**** Records for processing ****
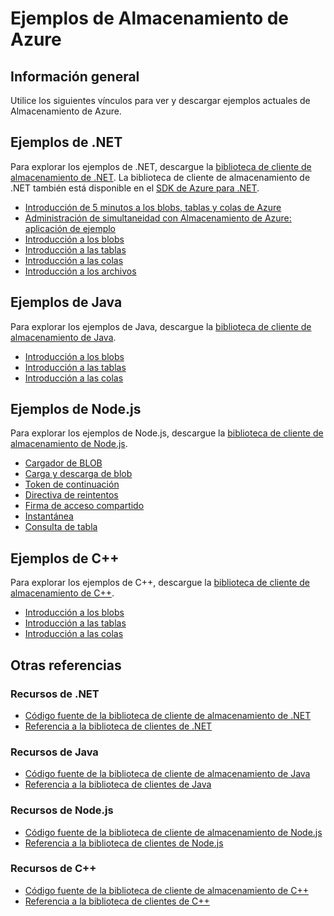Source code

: <properties 
   pageTitle="Ejemplos de Almacenamiento de Azure | Microsoft Azure"
   description="Ver, descargar y probar ejemplos de Almacenamiento de Azure. Descubra ejemplos introductorios de blobs, colas, tablas y archivos, utilizando las bibliotecas de cliente de almacenamiento .NET, Java, Node.js y C++."
   services="storage"
   documentationCenter="na"
   authors="tamram"
   manager="na"
   editor="na" />
<tags 
   ms.service="storage"
   ms.devlang="na"
   ms.topic="article"
   ms.tgt_pltfrm="na"
   ms.workload="storage"
   ms.date="05/27/2015"
   ms.author="tamram" />

# Ejemplos de Almacenamiento de Azure

## Información general
Utilice los siguientes vínculos para ver y descargar ejemplos actuales de Almacenamiento de Azure.

## Ejemplos de .NET

Para explorar los ejemplos de .NET, descargue la [biblioteca de cliente de almacenamiento de .NET](https://www.nuget.org/packages/WindowsAzure.Storage/). La biblioteca de cliente de almacenamiento de .NET también está disponible en el [SDK de Azure para .NET](http://azure.microsoft.com/downloads/).

* [Introducción de 5 minutos a los blobs, tablas y colas de Azure](storage-getting-started-guide.md)
* [Administración de simultaneidad con Almacenamiento de Azure: aplicación de ejemplo](https://code.msdn.microsoft.com/Managing-Concurrency-using-56018114)
* [Introducción a los blobs](https://github.com/Azure/azure-storage-net/tree/master/Samples/GettingStarted/VisualStudioQuickStarts/DataBlobStorage)
* [Introducción a las tablas](https://github.com/Azure/azure-storage-net/tree/master/Samples/GettingStarted/VisualStudioQuickStarts/DataTableStorage)
* [Introducción a las colas](https://github.com/Azure/azure-storage-net/tree/master/Samples/GettingStarted/VisualStudioQuickStarts/DataStorageQueue)
* [Introducción a los archivos](https://github.com/Azure/azure-storage-net/tree/master/Samples/GettingStarted/VisualStudioQuickStarts/DataTableStorage)

## Ejemplos de Java

Para explorar los ejemplos de Java, descargue la [biblioteca de cliente de almacenamiento de Java](https://github.com/azure/azure-storage-java).

* [Introducción a los blobs](https://github.com/Azure/azure-storage-java/tree/master/microsoft-azure-storage-samples/src/com/microsoft/azure/storage/blob/gettingstarted)
* [Introducción a las tablas](https://github.com/Azure/azure-storage-java/tree/master/microsoft-azure-storage-samples/src/com/microsoft/azure/storage/table/gettingtstarted)
* [Introducción a las colas](https://github.com/Azure/azure-storage-java/tree/master/microsoft-azure-storage-samples/src/com/microsoft/azure/storage/queue/gettingstarted)

## Ejemplos de Node.js

Para explorar los ejemplos de Node.js, descargue la [biblioteca de cliente de almacenamiento de Node.js](https://github.com/Azure/azure-storage-node).

* [Cargador de BLOB](https://github.com/Azure/azure-storage-node/tree/master/examples/blobuploader)
* [Carga y descarga de blob](https://github.com/Azure/azure-storage-node/blob/master/examples/samples/blobuploaddownloadsample.js)
* [Token de continuación](https://github.com/Azure/azure-storage-node/blob/master/examples/samples/continuationsample.js)
* [Directiva de reintentos](https://github.com/Azure/azure-storage-node/blob/master/examples/samples/retrypolicysample.js)
* [Firma de acceso compartido](https://github.com/Azure/azure-storage-node/blob/master/examples/samples/sassample.js)
* [Instantánea](https://github.com/Azure/azure-storage-node/blob/master/examples/samples/snapshotsample.js)
* [Consulta de tabla](https://github.com/Azure/azure-storage-node/blob/master/examples/samples/tablequerysample.js)

## Ejemplos de C++

Para explorar los ejemplos de C++, descargue la [biblioteca de cliente de almacenamiento de C++](https://www.nuget.org/packages/wastorage/).

* [Introducción a los blobs](https://github.com/Azure/azure-storage-cpp/tree/master/Microsoft.WindowsAzure.Storage/samples/BlobsGettingStarted)
* [Introducción a las tablas](https://github.com/Azure/azure-storage-cpp/tree/master/Microsoft.WindowsAzure.Storage/samples/TablesGettingStarted)
* [Introducción a las colas](https://github.com/Azure/azure-storage-cpp/tree/master/Microsoft.WindowsAzure.Storage/samples/QueuesGettingStarted)

## Otras referencias

### Recursos de .NET

- [Código fuente de la biblioteca de cliente de almacenamiento de .NET](https://github.com/Azure/azure-storage-net)
- [Referencia a la biblioteca de clientes de .NET](https://msdn.microsoft.com/library/azure/dn261237.aspx)

### Recursos de Java

- [Código fuente de la biblioteca de cliente de almacenamiento de Java](https://github.com/azure/azure-storage-java)
- [Referencia a la biblioteca de clientes de Java](http://dl.windowsazure.com/storage/javadoc/)

### Recursos de Node.js

- [Código fuente de la biblioteca de cliente de almacenamiento de Node.js](https://github.com/Azure/azure-storage-node)
- [Referencia a la biblioteca de clientes de Node.js](http://dl.windowsazure.com/nodestoragedocs/index.html)

### Recursos de C++

- [Código fuente de la biblioteca de cliente de almacenamiento de C++](https://github.com/Azure/azure-storage-cpp)
- [Referencia a la biblioteca de clientes de C++](http://azure.github.io/azure-storage-cpp/) 

<!---HONumber=August15_HO6-->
****
• [Work instructions]: Please return all of the entries word for word, excluding the pictures.

• [Finished exercise]:
Source code

: <properties 
   pageTitle="Ejemplos de Almacenamiento de Azure | Microsoft Azure"
   description="Ver, descargar y probar ejemplos de Almacenamiento de Azure. Descubra ejemplos introductorios de blobs, colas, tablas y archivos, utilizando las bibliotecas de cliente de almacenamiento .NET, Java, Node.js y C++."
   services="storage"
   documentationCenter="na"
   authors="tamram"
   manager="na"
   editor="na" />
<tags 
   ms.service="storage"
   ms.devlang="na"
   ms.topic="article"
   ms.tgt_pltfrm="na"
   ms.workload="storage"
   ms.date="05/27/2015"
   ms.author="tamram" />

# Ejemplos de Almacenamiento de Azure

## Información general
Utilice los siguientes vínculos para ver y descargar ejemplos actuales de Almacenamiento de Azure.

## Ejemplos de .NET

Para explorar los ejemplos de .NET, descargue la [biblioteca de cliente de almacenamiento de .NET](https://www.nuget.org/packages/WindowsAzure.Storage/). La biblioteca de cliente de almacenamiento de .NET también está disponible en el [SDK de Azure para .NET](http://azure.microsoft.com/downloads/).

* [Introducción de 5 minutos a los blobs, tablas y colas de Azure](storage-getting-started-guide.md)
* [Administración de simultaneidad con Almacenamiento de Azure: aplicación de ejemplo](https://code.msdn.microsoft.com/Managing-Concurrency-using-56018114)
* [Introducción a los blobs](https://github.com/Azure/azure-storage-net/tree/master/Samples/GettingStarted/VisualStudioQuickStarts/DataBlobStorage)
* [Introducción a las tablas](https://github.com/Azure/azure-storage-net/tree/master/Samples/GettingStarted/VisualStudioQuickStarts/DataTableStorage)
* [Introducción a las colas](https://github.com/Azure/azure-storage-net/tree/master/Samples/GettingStarted/VisualStudioQuickStarts/DataStorageQueue)
* [Introducción a los archivos](https://github.com/Azure/azure-storage-net/tree/master/Samples/GettingStarted/VisualStudioQuickStarts/DataTableStorage)

## Ejemplos de Java

Para explorar los ejemplos de Java, descargue la [biblioteca de cliente de almacenamiento de Java](https://github.com/azure/azure-storage-java).

* [Introducción a los blobs](https://github.com/Azure/azure-storage-java/tree/master/microsoft-azure-storage-samples/src/com/microsoft/azure/storage/blob/gettingstarted)
* [Introducción a las tablas](https://github.com/Azure/azure-storage-java/tree/master/microsoft-azure-storage-samples/src/com/microsoft/azure/storage/table/gettingtstarted)
* [Introducción a las colas](https://github.com/Azure/azure-storage-java/tree/master/microsoft-azure-storage-samples/src/com/microsoft/azure/storage/queue/gettingstarted)

## Ejemplos de Node.js

Para explorar los ejemplos de Node.js, descargue la [biblioteca de cliente de almacenamiento de Node.js](https://github.com/Azure/azure-storage-node).

* [Cargador de BLOB](https://github.com/Azure/azure-storage-node/tree/master/examples/blobuploader)
* [Carga y descarga de blob](https://github.com/Azure/azure-storage-node/blob/master/examples/samples/blobuploaddownloadsample.js)
* [Token de continuación](https://github.com/Azure/azure-storage-node/blob/master/examples/samples/continuationsample.js)
* [Directiva de reintentos](https://github.com/Azure/azure-storage-node/blob/master/examples/samples/retrypolicysample.js)
* [Firma de acceso compartido](https://github.com/Azure/azure-storage-node/blob/master/examples/samples/sassample.js)
* [Instantánea](https://github.com/Azure/azure-storage-node/blob/master/examples/samples/snapshotsample.js)
* [Consulta de tabla](https://github.com/Azure/azure-storage-node/blob/master/examples/samples/tablequerysample.js)

## Ejemplos de C++

Para explorar los ejemplos de C++, descargue la [biblioteca de cliente de almacenamiento de C++](https://www.nuget.org/packages/wastorage/).

* [Introducción a los blobs](https://github.com/Azure/azure-storage-cpp/tree/master/Microsoft.WindowsAzure.Storage/samples/BlobsGettingStarted)
* [Introducción a las tablas](https://github.com/Azure/azure-storage-cpp/tree/master/Microsoft.WindowsAzure.Storage/samples/TablesGettingStarted)
* [Introducción a las colas](https://github.com/Azure/azure-storage-cpp/tree/master/Microsoft.WindowsAzure.Storage/samples/QueuesGettingStarted)

## Otras referencias

### Recursos de .NET

- [Código fuente de la biblioteca de cliente de almacenamiento de .NET](https://github.com/Azure/azure-storage-net)
- [Referencia a la biblioteca de clientes de .NET](https://msdn.microsoft.com/library/azure/dn261237.aspx)

### Recursos de Java

- [Código fuente de la biblioteca de cliente de almacenamiento de Java](https://github.com/azure/azure-storage-java)
- [Referencia a la biblioteca de clientes de Java](http://dl.windowsazure.com/storage/javadoc/)

### Recursos de Node.js

- [Código fuente de la biblioteca de cliente de almacenamiento de Node.js](https://github.com/Azure/azure-storage-node)
- [Referencia a la biblioteca de clientes de Node.js](http://dl.windowsazure.com/nodestoragedocs/index.html)

### Recursos de C++

- [Código fuente de la biblioteca de cliente de almacenamiento de C++](https://github.com/Azure/azure-storage-cpp)
- [Referencia a la biblioteca de clientes de C++](http://azure.github.io/azure-storage-cpp/) 

<!---HONumber=August15_HO6-->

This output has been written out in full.